The ongoing reflective home of the New York City Social Studies CFG.

Tuesday, March 6, 2012

Existential Questions

At our 3/5 meeting, each member brought one existential question to share with the group.  Please respond to at least one question in the comments:

  • Erik: Day-day is so difficult, so how at the same time do you create a culture that is constructive for teachers and students?  As teachers, if we want to be professionals, how do we police ourselves?
  • Frank: Balancing double role of teacher with mentor/positive adult, multiplied when many students don't have a positive adult in their lives.  How much impact can I have as one person, and where should that impact be?
  • Kate B: Teaching as art vs. teaching as science...What can we learn from medicine: more standardized?  Should we share the "diagnosis leading to established procedure" plan? Do we need more clarity?  How do you teach about structural oppression in a way that still gives agency?
  • Michael: When does differentiation/scaffolding for seniors become self-defeating/too much?

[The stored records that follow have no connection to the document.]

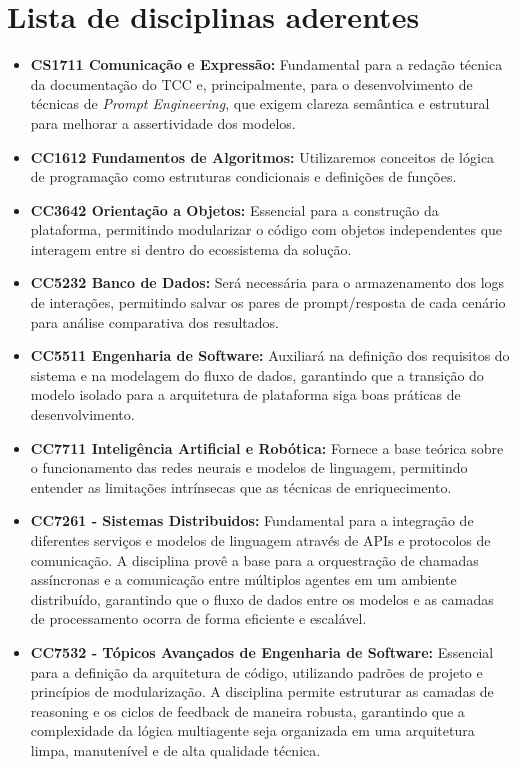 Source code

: \documentclass[11pt,a4,oneside]{article}
\begin{document}
\section*{Lista de disciplinas aderentes}
\begin{itemize}
    \item \textbf{CS1711 Comunicação e Expressão:} Fundamental para a redação técnica da documentação do TCC e, principalmente, para o desenvolvimento de técnicas de \textit{Prompt Engineering}, que exigem clareza semântica e estrutural para melhorar a assertividade dos modelos.
    \item \textbf{CC1612 Fundamentos de Algoritmos:} Utilizaremos conceitos de lógica de programação como estruturas condicionais e definições de funções.
    \item \textbf{CC3642 Orientação a Objetos:} Essencial para a construção da plataforma, permitindo modularizar o código com objetos independentes que interagem entre si dentro do ecossistema da solução.
    \item \textbf{CC5232 Banco de Dados:} Será necessária para o armazenamento dos logs de interações, permitindo salvar os pares de prompt/resposta de cada cenário para análise comparativa dos resultados.
    \item \textbf{CC5511 Engenharia de Software:} Auxiliará na definição dos requisitos do sistema e na modelagem do fluxo de dados, garantindo que a transição do modelo isolado para a arquitetura de plataforma siga boas práticas de desenvolvimento.
    \item \textbf{CC7711 Inteligência Artificial e Robótica:} Fornece a base teórica sobre o funcionamento das redes neurais e modelos de linguagem, permitindo entender as limitações intrínsecas que as técnicas de enriquecimento.
    \item \textbf{CC7261 - Sistemas Distribuidos:} Fundamental para a integração de diferentes serviços e modelos de linguagem através de APIs e protocolos de comunicação. A disciplina provê a base para a orquestração de chamadas assíncronas e a comunicação entre múltiplos agentes em um ambiente distribuído, garantindo que o fluxo de dados entre os modelos e as camadas de processamento ocorra de forma eficiente e escalável.
    \item \textbf{CC7532 - Tópicos Avançados de Engenharia de Software:} Essencial para a definição da arquitetura de código, utilizando padrões de projeto e princípios de modularização. A disciplina permite estruturar as camadas de reasoning e os ciclos de feedback de maneira robusta, garantindo que a complexidade da lógica multiagente seja organizada em uma arquitetura limpa, manutenível e de alta qualidade técnica.
    
\end{itemize}
\end{document}
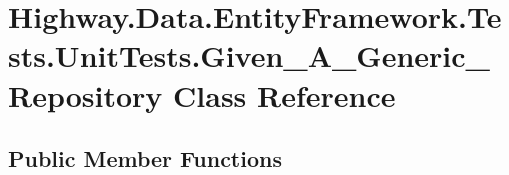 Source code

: \hypertarget{class_highway_1_1_data_1_1_entity_framework_1_1_tests_1_1_unit_tests_1_1_given___a___generic___repository}{\section{Highway.\-Data.\-Entity\-Framework.\-Tests.\-Unit\-Tests.\-Given\-\_\-\-A\-\_\-\-Generic\-\_\-\-Repository Class Reference}
\label{class_highway_1_1_data_1_1_entity_framework_1_1_tests_1_1_unit_tests_1_1_given___a___generic___repository}
}
\subsection*{Public Member Functions}
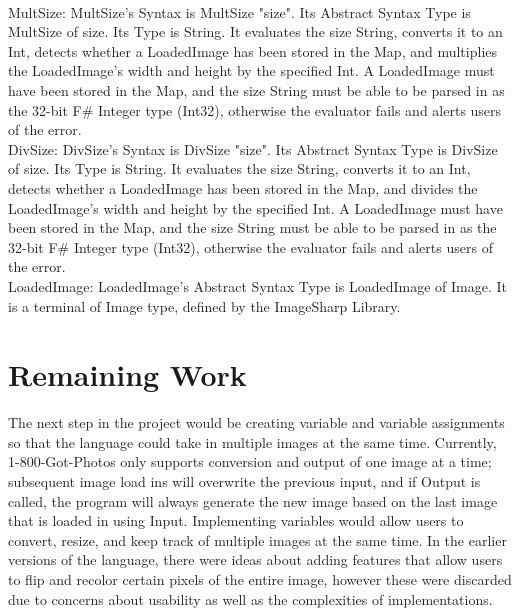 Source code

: \documentclass{article}
\begin{document}
\\MultSize: MultSize's Syntax is MultSize "size". Its Abstract Syntax Type is MultSize of size. Its Type is String. It evaluates the size String, converts it to an Int, detects whether a LoadedImage has been stored in the Map, and multiplies the LoadedImage's width and height by the specified Int. A LoadedImage must have been stored in the Map, and the size String must be able to be parsed in as the 32-bit F\# Integer type (Int32), otherwise the evaluator fails and alerts users of the error.
\\DivSize: DivSize's Syntax is DivSize "size". Its Abstract Syntax Type is DivSize of size. Its Type is String. It evaluates the size String, converts it to an Int, detects whether a LoadedImage has been stored in the Map, and divides the LoadedImage's width and height by the specified Int. A LoadedImage must have been stored in the Map, and the size String must be able to be parsed in as the 32-bit F\#  Integer type (Int32), otherwise the evaluator fails and alerts users of the error.
\\LoadedImage: LoadedImage's Abstract Syntax Type is LoadedImage of Image. It is a terminal of Image type, defined by the ImageSharp Library. 

\section{Remaining Work}
The next step in the project would be creating variable and variable assignments so that the language could take in multiple images at the same time. Currently, 1-800-Got-Photos only supports conversion and output of one image at a time; subsequent image load ins will overwrite the previous input, and if Output is called, the program will always generate the new image based on the last image that is loaded in using Input. Implementing variables would allow users to convert, resize, and keep track of multiple images at the same time. In the earlier versions of the language, there were ideas about adding features that allow users to flip and recolor certain pixels of the entire image, however these were discarded due to concerns about usability as well as the complexities of implementations. 
\end{document}
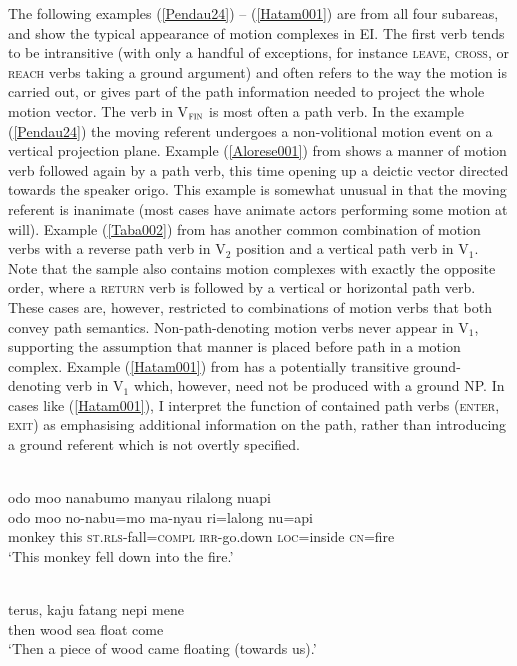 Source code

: The following examples (\ref{Pendau24}) -- (\ref{Hatam001}) are from all four subareas, and show the typical appearance of motion complexes in EI. The first verb tends to be intransitive (with only a handful of exceptions, for instance \textsc{leave}, \textsc{cross}, or \textsc{reach} verbs taking a ground argument) and often refers to the way the motion is carried out, or gives part of the path information needed to project the whole motion vector. The verb in V$_{\textsc{fin}}$ is most often a path verb. In the  example (\ref{Pendau24}) the moving referent undergoes a non-volitional motion event on a vertical projection plane. Example (\ref{Alorese001}) from  shows a manner of motion verb followed again by a path verb, this time opening up a deictic vector directed towards the speaker origo. This example is somewhat unusual in that the moving referent is inanimate (most cases have animate actors performing some motion at will). Example (\ref{Taba002}) from  has another common combination of motion verbs with a reverse path verb in V$_{2}$ position and a vertical path verb in V$_{1}$. Note that the sample also contains motion complexes with exactly the opposite order, where a \textsc{return} verb is followed by a vertical or horizontal path verb. These cases are, however, restricted to combinations of motion verbs that both convey path semantics. Non-path-denoting motion verbs never appear in V$_1$, supporting the assumption that manner is placed before path in a motion complex. Example (\ref{Hatam001}) from  has a potentially transitive ground-denoting verb in V$_{1}$ which, however, need not be produced with a ground NP. In cases like (\ref{Hatam001}), I interpret the function of contained path verbs (\textsc{enter}, \textsc{exit}) as emphasising additional information on the path, rather than introducing a ground referent which is not overtly specified.

\ea \label{Pendau24}
\\
\glll odo moo nanabumo manyau rilalong nuapi \\
odo moo no-nabu=mo ma-nyau ri=lalong nu=api \\
monkey this \textsc{st}.\textsc{rls}-fall=\textsc{compl} \textsc{irr}-go.down \textsc{loc}=inside \textsc{cn}=fire \\
\glft `This monkey fell down into the fire.' \\ 
\z

\ea \label{Alorese001}
\\
\gll terus, kaju fatang nepi mene \\
then wood sea float come \\
\glft `Then a piece of wood came floating (towards us).'\\ 
\z

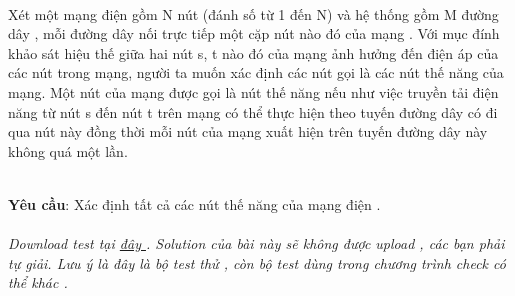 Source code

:  

Xét một mạng điện gồm N nút (đánh số từ 1 đến N) và hệ thống gồm M đường dây , mỗi đường dây nối trực tiếp một cặp nút nào đó của mạng . Với mục đính khảo sát hiệu thế giữa hai nút s, t nào đó của mạng ảnh hưởng đến điện áp của các nút trong mạng, người ta muốn xác định các nút gọi là các nút thế năng của mạng. Một nút của mạng được gọi là nút thế năng nếu như việc truyền tải điện năng từ nút s đến nút t trên mạng có thể thực hiện theo tuyến đường dây có đi qua nút này đồng thời mỗi nút của mạng xuất hiện trên tuyến đường dây này không quá một lần.


\\\textbf{Yêu cầu}: Xác định tất cả các nút thế năng của mạng điện .
\\
\\\emph{Download test tại \href{http://vn.spoj.pl/content/ENET.rar}{ đây } . Solution của bài này sẽ không được upload , các bạn phải tự giải. Lưu ý là đây là bộ test thử , còn bộ test dùng trong chương trình check có thể khác . }

\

When do I give support and when do I not?
  • Andy: If not careful, I can spend my time fighting people above me, instead of best doing what I can for my students.  How can I shove the shit to the side and define my own agenda without becoming the angry teacher?
  • Christina: Thinking about impact outside of classroom.  I want to interact with adults, but feels uncomfortable talking to adults in my school about their practice and don't know my place.  How to balance humility vs. arrogance?
  • Steve: How do I choose/balance between the following modes of praxis in a course where I’m not concerned with a massive amount of content for a state exam? 1) Teaching through inquiry, which best develops students’ ability to think critically and to learn how to learn. 2) Teaching through extensive reading, watching, and research to gain the necessary cultural literacy to enter adult society and assume the responsibilities of citizenship. 3) Teaching students to do authentic intellectual work (which often, but not always, is through Project Based Assessments)
  • Peter: Am I what I want to be?  Will I become a problem or the solution?  When do you let kids fail?  I can get students to learn any idea, but how do I get them to learn independently? Where will I be a problem?  Where will I be the solution?
  • Kate W: I've switch from teaching chronologically to thematically.  Does this make a difference when my course ends in the Regents? I'm more engaged by this group than by teaching, what does it mean my role should be in the future?
(Sorry if my notes didn't capture everything that was said)

10 comments:

  1. @Erik - huge question and problem, especially given staff turnover. Lesson I've learned at Young Writers: less is more.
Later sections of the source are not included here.